Assigned task: Select the lines below containing the word "some".

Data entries
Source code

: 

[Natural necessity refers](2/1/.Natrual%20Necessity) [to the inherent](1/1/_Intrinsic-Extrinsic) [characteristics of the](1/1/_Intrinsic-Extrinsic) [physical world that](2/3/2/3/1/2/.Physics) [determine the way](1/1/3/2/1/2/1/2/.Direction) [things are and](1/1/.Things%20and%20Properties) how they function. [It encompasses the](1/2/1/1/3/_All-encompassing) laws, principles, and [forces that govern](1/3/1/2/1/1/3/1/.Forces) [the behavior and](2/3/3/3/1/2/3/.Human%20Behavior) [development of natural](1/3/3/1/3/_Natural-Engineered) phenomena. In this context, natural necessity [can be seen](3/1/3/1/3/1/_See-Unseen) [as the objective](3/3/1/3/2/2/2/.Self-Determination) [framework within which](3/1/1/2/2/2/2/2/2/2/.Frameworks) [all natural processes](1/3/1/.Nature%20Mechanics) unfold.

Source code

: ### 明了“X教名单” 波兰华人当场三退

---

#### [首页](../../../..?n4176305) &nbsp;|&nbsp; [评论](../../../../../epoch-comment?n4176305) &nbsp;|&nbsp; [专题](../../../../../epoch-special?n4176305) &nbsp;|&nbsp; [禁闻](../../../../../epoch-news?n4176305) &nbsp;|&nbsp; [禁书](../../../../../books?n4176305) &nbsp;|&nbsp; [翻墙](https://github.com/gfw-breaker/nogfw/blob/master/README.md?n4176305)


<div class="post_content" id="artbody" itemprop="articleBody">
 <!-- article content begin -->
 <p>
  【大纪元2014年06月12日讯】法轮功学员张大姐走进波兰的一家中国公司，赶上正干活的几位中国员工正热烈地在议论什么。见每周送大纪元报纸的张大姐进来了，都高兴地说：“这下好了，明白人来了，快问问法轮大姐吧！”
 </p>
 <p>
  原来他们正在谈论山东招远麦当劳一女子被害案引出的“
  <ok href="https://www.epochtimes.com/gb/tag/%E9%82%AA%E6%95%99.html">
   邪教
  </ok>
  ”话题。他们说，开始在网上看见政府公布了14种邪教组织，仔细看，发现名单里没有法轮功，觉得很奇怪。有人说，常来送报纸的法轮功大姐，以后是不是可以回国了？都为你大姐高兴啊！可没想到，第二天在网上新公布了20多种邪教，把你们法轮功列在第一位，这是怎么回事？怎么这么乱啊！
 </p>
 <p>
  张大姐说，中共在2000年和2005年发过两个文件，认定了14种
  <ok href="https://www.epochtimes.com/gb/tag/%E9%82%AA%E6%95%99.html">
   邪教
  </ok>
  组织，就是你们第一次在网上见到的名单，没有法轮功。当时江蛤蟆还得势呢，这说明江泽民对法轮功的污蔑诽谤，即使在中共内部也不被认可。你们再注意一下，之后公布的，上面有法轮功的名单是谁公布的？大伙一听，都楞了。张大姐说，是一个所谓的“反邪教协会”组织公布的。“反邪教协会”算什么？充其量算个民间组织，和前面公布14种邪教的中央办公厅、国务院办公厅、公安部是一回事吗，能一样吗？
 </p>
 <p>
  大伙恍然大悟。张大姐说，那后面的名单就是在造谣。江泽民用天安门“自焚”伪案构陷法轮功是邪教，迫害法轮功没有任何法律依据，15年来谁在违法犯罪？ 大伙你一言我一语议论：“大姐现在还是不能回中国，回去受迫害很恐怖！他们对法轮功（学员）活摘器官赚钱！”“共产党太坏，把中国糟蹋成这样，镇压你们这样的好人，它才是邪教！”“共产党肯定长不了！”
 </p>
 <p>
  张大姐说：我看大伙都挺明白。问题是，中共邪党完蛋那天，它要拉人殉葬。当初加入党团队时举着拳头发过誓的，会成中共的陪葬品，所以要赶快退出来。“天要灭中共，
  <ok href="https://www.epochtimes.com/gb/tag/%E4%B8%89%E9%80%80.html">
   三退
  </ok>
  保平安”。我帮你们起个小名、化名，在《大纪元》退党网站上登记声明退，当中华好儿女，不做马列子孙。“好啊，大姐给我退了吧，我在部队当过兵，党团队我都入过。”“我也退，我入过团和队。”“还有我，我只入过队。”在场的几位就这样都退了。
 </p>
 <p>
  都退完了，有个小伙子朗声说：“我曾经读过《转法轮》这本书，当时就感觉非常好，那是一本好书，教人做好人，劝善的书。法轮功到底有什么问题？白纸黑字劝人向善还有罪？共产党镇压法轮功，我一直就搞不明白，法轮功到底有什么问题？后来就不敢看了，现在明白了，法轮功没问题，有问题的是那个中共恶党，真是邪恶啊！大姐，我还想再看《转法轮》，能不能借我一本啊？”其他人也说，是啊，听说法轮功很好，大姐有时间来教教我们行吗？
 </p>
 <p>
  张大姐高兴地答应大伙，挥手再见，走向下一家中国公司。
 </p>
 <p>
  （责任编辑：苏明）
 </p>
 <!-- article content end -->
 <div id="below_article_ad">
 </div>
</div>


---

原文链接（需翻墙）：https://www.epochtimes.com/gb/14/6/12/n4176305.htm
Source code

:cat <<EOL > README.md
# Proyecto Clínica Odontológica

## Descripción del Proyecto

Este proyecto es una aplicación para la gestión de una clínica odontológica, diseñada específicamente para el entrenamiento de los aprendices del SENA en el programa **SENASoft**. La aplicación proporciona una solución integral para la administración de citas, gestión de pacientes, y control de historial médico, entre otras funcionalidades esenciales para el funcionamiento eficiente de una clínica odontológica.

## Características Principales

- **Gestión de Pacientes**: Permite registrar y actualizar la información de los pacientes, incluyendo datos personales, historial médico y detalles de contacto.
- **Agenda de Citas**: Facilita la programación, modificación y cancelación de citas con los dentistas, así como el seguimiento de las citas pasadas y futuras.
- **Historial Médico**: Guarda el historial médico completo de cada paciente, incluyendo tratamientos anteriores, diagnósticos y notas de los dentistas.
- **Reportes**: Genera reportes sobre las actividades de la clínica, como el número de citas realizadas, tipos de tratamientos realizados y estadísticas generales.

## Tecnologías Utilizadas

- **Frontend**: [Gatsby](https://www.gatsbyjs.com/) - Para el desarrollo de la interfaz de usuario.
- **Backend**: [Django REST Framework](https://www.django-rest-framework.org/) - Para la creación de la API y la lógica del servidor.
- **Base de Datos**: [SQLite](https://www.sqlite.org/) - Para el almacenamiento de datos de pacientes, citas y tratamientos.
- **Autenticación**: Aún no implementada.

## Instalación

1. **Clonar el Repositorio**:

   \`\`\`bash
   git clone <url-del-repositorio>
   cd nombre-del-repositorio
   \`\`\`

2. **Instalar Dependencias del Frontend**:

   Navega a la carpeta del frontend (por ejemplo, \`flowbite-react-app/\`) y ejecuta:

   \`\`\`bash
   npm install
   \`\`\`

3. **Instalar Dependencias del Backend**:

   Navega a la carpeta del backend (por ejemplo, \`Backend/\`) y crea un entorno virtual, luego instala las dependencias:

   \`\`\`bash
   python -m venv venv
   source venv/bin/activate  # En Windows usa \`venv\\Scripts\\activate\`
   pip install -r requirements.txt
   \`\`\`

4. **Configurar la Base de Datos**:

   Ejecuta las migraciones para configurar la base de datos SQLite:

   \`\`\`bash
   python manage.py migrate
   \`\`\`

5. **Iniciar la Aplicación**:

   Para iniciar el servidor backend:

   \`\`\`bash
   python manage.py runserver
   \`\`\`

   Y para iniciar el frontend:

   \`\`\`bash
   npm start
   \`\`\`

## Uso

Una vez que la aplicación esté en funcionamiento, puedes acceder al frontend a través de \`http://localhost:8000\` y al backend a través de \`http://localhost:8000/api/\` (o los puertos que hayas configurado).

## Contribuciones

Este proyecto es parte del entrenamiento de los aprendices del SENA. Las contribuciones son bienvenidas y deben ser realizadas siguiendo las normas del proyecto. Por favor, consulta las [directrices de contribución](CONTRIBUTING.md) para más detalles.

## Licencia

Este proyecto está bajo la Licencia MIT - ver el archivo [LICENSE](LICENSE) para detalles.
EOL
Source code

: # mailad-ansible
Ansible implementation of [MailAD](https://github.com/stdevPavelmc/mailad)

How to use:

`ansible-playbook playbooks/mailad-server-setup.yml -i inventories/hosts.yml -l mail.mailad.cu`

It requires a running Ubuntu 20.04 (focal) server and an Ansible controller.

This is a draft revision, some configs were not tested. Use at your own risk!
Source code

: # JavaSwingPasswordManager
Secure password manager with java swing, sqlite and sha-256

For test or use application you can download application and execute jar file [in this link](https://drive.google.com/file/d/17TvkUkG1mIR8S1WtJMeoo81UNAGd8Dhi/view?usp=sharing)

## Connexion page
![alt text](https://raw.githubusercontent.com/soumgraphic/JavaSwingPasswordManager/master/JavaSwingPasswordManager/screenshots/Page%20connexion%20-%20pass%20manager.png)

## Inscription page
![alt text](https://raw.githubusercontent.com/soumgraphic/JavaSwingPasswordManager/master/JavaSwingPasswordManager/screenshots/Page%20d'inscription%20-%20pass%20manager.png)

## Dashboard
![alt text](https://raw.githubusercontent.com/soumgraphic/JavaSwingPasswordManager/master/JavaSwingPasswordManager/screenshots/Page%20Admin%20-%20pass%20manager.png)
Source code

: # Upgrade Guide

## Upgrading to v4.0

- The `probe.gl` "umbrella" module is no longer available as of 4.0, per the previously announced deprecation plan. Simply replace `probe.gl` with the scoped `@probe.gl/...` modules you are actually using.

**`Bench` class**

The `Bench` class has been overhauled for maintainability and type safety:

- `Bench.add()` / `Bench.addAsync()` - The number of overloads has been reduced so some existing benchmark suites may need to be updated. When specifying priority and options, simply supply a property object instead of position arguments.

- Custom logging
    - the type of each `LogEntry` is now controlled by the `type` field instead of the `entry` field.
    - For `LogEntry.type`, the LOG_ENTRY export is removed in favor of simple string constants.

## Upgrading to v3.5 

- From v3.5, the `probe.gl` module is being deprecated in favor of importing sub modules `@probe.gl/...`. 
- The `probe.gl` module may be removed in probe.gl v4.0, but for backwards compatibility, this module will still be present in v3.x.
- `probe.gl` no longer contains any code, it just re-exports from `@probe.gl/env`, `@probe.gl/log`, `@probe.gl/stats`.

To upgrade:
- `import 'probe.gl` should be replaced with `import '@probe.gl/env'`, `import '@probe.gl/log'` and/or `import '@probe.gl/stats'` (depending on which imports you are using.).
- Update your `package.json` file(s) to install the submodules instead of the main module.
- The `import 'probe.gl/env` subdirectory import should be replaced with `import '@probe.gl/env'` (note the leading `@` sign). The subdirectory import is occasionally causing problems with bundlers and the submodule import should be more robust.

Result of this exercise:
This is a draft revision, some configs were not tested. Use at your own risk!
- `Bench.add()` / `Bench.addAsync()` - The number of overloads has been reduced so some existing benchmark suites may need to be updated. When specifying priority and options, simply supply a property object instead of position arguments.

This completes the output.